Worse survival in patients with high leucocytic count may reflect either a greater burden of tumor cells within the bone marrow or a possible concomitant subclinical infection or the effect of a yet un described chemokine or cytokine secreted by the tumor into the circulation [23].
No significant differences in OS were found based on platinum therapy in multivariate analysis, indicating that the effect of prognostic factors on OS was more profound than the benefit from platinumbased therapy. Age and sex did not significantly affect OS, comparable to that observed by others [23-25]. While Jafri et al. [26] reported that younger age (<60 years) had significant impact on OS, one explanation could be that patients diagnosed at a young age may have a more biologically aggressive disease so more metastatic sites and worse outcome. Female gender had good prognosis in a study conducted by Henschke et al. [27]. However, there is a continuous need to identify specific and sensitive biomarkers that may predict prognosis in NSCLC as the Notch signaling pathway [28].
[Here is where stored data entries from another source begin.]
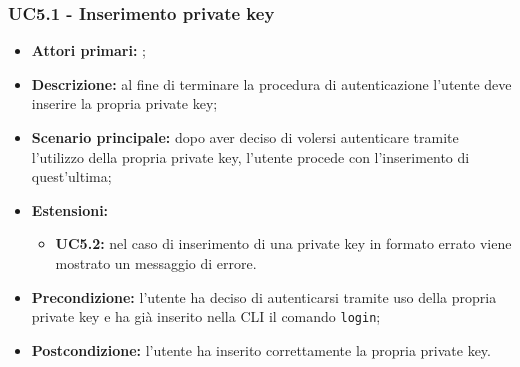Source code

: \subsubsection{UC5.1 - Inserimento private key }
\begin{itemize}
	\item \textbf{Attori primari:} \una{};
	\item \textbf{Descrizione:} al fine di terminare la procedura di autenticazione l’utente deve inserire la propria private key;
	\item \textbf{Scenario principale:} dopo aver deciso di volersi autenticare tramite l’utilizzo della propria private key, l’utente procede con l’inserimento di quest’ultima;  
	\item \textbf{Estensioni:} 
	\begin{itemize}
		\item \textbf{UC5.2:} nel caso di inserimento di una private key in formato errato viene mostrato un messaggio di errore.
	\end{itemize}
	\item \textbf{Precondizione:} l’utente ha deciso di autenticarsi tramite uso della propria private key e ha già inserito nella CLI il comando \texttt{login}; 
	\item \textbf{Postcondizione:} l’utente ha inserito correttamente la propria private key. 
\end{itemize}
From this study, we concluded that prognostic factors as smoking, ECOG PS of 2, squamous histology, stage IV, high leucocytic count, low hemoglobin level, and low albumin level were found to have a significant impact on the survival, while, gender, age, and type of chemotherapy were not. However, these results and additional information regarding prognostic factors in patients with advanced NSCLC in prospective studies should be validated.